Pairing: Ramsay/Theon.
Rating: NC-17.
AVVERTIMENTI: Rape, Torture, Slash, Angst.
- "La pena non è commisurata ai crimini. Raramente lo è, nel mondo che conosce, nel mondo in cui è cresciuto, nel mondo in cui è stato possibile che, ancora bambino, venisse strappato dalle braccia della propria famiglia per una colpa non sua, ma per quanto orrende possano essere le sue colpe – no. Questo no. Questo è troppo."
Note: Ramsay e Theon sono chiaramente due soggetti su cui potrei scrivere sempre la stessa cosa quindici, venti volte, senza mai stancarmi, è meraviglioso XD Grazie, Benioff e Weiss, per avermeli dati. Adesso perfino la vita di Theon ha uno scopo -- no, Theon non mi piace. Non provo per lui la benché minima pietà, non empatizzo, okay, soffro fisicamente durante le sue scene, but still sono fra i pochi (?) che ancora non credono che la redenzione di un personaggio possa passare tramite le sofferenze che patisce, ma solo tramite la sua redenzione. But that's beyond the point.
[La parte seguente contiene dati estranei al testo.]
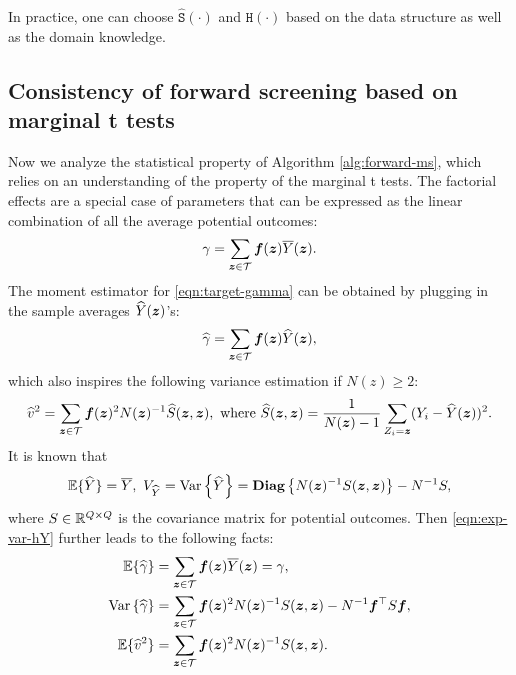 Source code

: \documentclass[12pt]{article}
\begin{document}
In practice, one can choose $\hat{\texttt{S}}(\cdot)$ and $\texttt{H}(\cdot)$ based on the data structure as well as the domain knowledge. 

\subsection{Consistency of forward screening based on marginal t tests}

Now we analyze the statistical property of Algorithm \ref{alg:forward-ms}, which relies on an understanding of the property of the marginal t tests. The factorial effects are a special case of parameters that can be expressed as the linear combination of all the average potential outcomes:
\begin{align}
\gamma = \sum_{{\boldsymbol{z}}\in{\mathcal{T}}} {\boldsymbol{f}}({\boldsymbol{z}})\overline{Y}({\boldsymbol{z}}). \label{eqn:target-gamma}
\end{align}
The moment estimator for \eqref{eqn:target-gamma} can be obtained by plugging in the sample averages ${\widehat{Y}}({\boldsymbol{z}})$'s:
\begin{align}\label{eqn:hgamma}
    {\widehat{\gamma}} = \sum_{{\boldsymbol{z}}\in{\mathcal{T}}} {\boldsymbol{f}}({\boldsymbol{z}})\widehat{Y}({\boldsymbol{z}}),
\end{align}
which also inspires the following variance estimation if $N(z) \ge 2$:
\begin{align}\label{eqn:hv2R}
    \widehat{v}^2 = \sum_{{\boldsymbol{z}}\in{\mathcal{T}}} {\boldsymbol{f}}({\boldsymbol{z}})^2 N({\boldsymbol{z}})^{-1} \widehat{S}({\boldsymbol{z}},{\boldsymbol{z}}), \text{ where } \widehat{S}({\boldsymbol{z}},{\boldsymbol{z}}) = \frac{1}{N({\boldsymbol{z}})-1}\sum_{Z_i = {\boldsymbol{z}}} (Y_i - {\widehat{Y}}({\boldsymbol{z}}))^2.
\end{align}
It is known that \citep{li2017general}
\begin{align}\label{eqn:exp-var-hY}
    {\mathbb{E}}\{{\widehat{Y}}\} = \overline{Y},~ V_{\widehat{Y}} = {\operatorname{Var}\left\{{\widehat{Y}}\right\}} = \text{\bfseries Diag}\left\{N({\boldsymbol{z}})^{-1}S({\boldsymbol{z}},{\boldsymbol{z}})\right\} - N^{-1}S,
\end{align}
where $S\in{\mathbb{R}}^{Q\times Q}$ is the covariance matrix for potential outcomes. Then \eqref{eqn:exp-var-hY} further leads to the following facts:
\begin{align}
    {\mathbb{E}}\{{\widehat{\gamma}}\} &= \sum_{{\boldsymbol{z}}\in{\mathcal{T}}} {\boldsymbol{f}}({\boldsymbol{z}})\overline{Y}({\boldsymbol{z}}) = \gamma, \label{eqn:mean-hgamma}\\
    {\operatorname{Var}\left\{{\widehat{\gamma}}\right\}} &= \sum_{{\boldsymbol{z}}\in{\mathcal{T}}}{\boldsymbol{f}}({\boldsymbol{z}})^2N({{\boldsymbol{z}}})^{-1}S({\boldsymbol{z}},{\boldsymbol{z}}) - N^{-1}{\boldsymbol{f}}^\top S {\boldsymbol{f}}, \label{eqn:var-hgamma}\\
    {\mathbb{E}}\{\widehat{v}^2\} & =  \sum_{{\boldsymbol{z}}\in{\mathcal{T}}} {\boldsymbol{f}}({\boldsymbol{z}})^2N({{\boldsymbol{z}}})^{-1}S({\boldsymbol{z}},{\boldsymbol{z}}). \label{eqn:mean-varR}
\end{align}
\end{document}
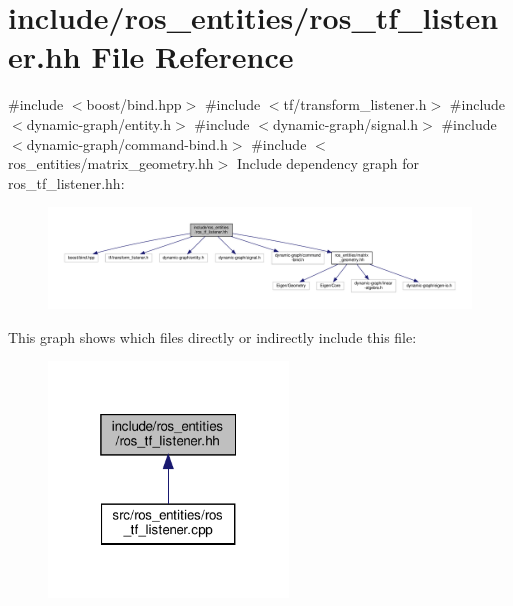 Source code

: \hypertarget{ros__tf__listener_8hh}{}\section{include/ros\+\_\+entities/ros\+\_\+tf\+\_\+listener.hh File Reference}
\label{ros__tf__listener_8hh}
{\ttfamily \#include $<$boost/bind.\+hpp$>$}\newline
{\ttfamily \#include $<$tf/transform\+\_\+listener.\+h$>$}\newline
{\ttfamily \#include $<$dynamic-\/graph/entity.\+h$>$}\newline
{\ttfamily \#include $<$dynamic-\/graph/signal.\+h$>$}\newline
{\ttfamily \#include $<$dynamic-\/graph/command-\/bind.\+h$>$}\newline
{\ttfamily \#include $<$ros\+\_\+entities/matrix\+\_\+geometry.\+hh$>$}\newline
Include dependency graph for ros\+\_\+tf\+\_\+listener.\+hh\+:
\nopagebreak
\begin{figure}[H]
\begin{center}
\leavevmode
\includegraphics[width=350pt]{ros__tf__listener_8hh__incl}
\end{center}
\end{figure}
This graph shows which files directly or indirectly include this file\+:
\nopagebreak
\begin{figure}[H]
\begin{center}
\leavevmode
\includegraphics[width=181pt]{ros__tf__listener_8hh__dep__incl}
\end{center}
\end{figure}
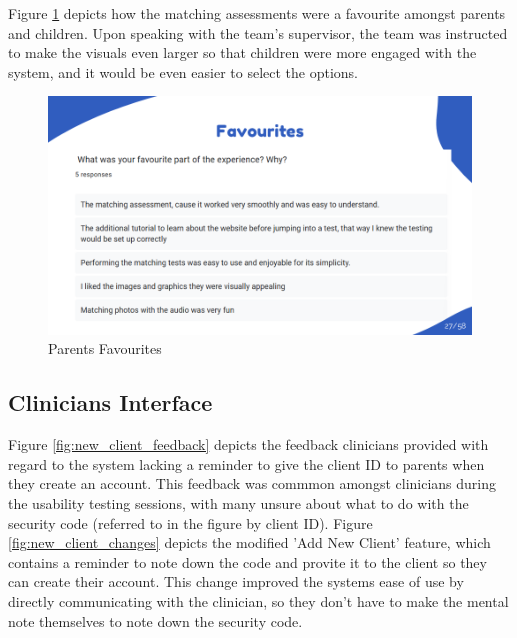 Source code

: \documentclass{article}
\begin{document}
\newpage

Figure \ref{fig:matching_feedback} depicts how the matching assessments were a favourite amongst parents and children. Upon speaking with the team's supervisor, 
the team was instructed to make the visuals even larger so that children were more engaged with the system, and it would be even easier to select the options.

\begin{figure}[H]
  \centering
  \includegraphics[width=\textwidth]{images/slide27.png}
  \caption{Parents Favourites}
  \label{fig:matching_feedback}
\end{figure}

\newpage

\subsection{Clinicians Interface}

\hspace{2em} Figure \ref{fig:new_client_feedback} depicts the feedback clinicians provided with regard to the system lacking a reminder to give the client ID to parents when they create an account.
This feedback was commmon amongst clinicians during the usability testing sessions, with many unsure about what to do with the security code (referred to in the figure by client ID).
Figure \ref{fig:new_client_changes} depicts the modified 'Add New Client' feature, which contains a reminder to note down the code and provite it to the client so they can create their account.
This change improved the systems ease of use by directly communicating with the clinician, so they don't have to make the mental note themselves to note down the security code.
\end{document}
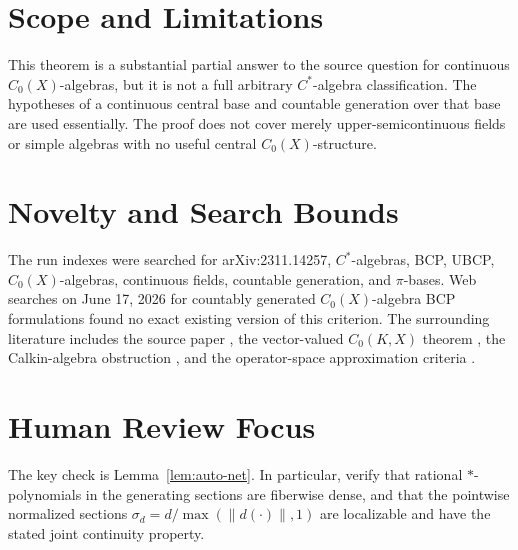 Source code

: \documentclass[11pt]{article}
\begin{document}
\section*{Scope and Limitations}

This theorem is a substantial partial answer to the source question for
continuous \(C_0(X)\)-algebras, but it is not a full arbitrary \(C^*\)-algebra
classification.  The hypotheses of a continuous central base and countable
generation over that base are used essentially.  The proof does not cover
merely upper-semicontinuous fields or simple algebras with no useful central
\(C_0(X)\)-structure.

\section*{Novelty and Search Bounds}

The run indexes were searched for arXiv:2311.14257, \(C^*\)-algebras, BCP,
UBCP, \(C_0(X)\)-algebras, continuous fields, countable generation, and
\(\pi\)-bases.  Web searches on June 17, 2026 for countably generated
\(C_0(X)\)-algebra BCP formulations found no exact existing version of this
criterion.  The surrounding literature includes the source paper \cite{HKL},
the vector-valued \(C_0(K,X)\) theorem \cite{LLLZ}, the Calkin-algebra
obstruction \cite{BLS}, and the operator-space approximation criteria
\cite{BLS2}.

\section*{Human Review Focus}

The key check is Lemma~\ref{lem:auto-net}.  In particular, verify that
rational \(*\)-polynomials in the generating sections are fiberwise dense, and
that the pointwise normalized sections \(\sigma_d=d/\max(\|d(\cdot)\|,1)\)
are localizable and have the stated joint continuity property.
\end{document}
Insomma, Theon e Ramsay vanno a solleticare la parte di me che per robe come questa si prende benissimo. Aggiungiamoci che loro non si fanno certo pregare. E insomma. *sparge fiori sulla gente*
Questa storia partecipa alla seconda settimana delle mie adorate Badwrong Weeks, dedicata a cose turpissime tipo il non-con e i suoi parenti vicini e lontani. Mi pare evidente perché. Inoltre! filla il prompt #25 (Soffrire l'agonia) della 500themes_ita.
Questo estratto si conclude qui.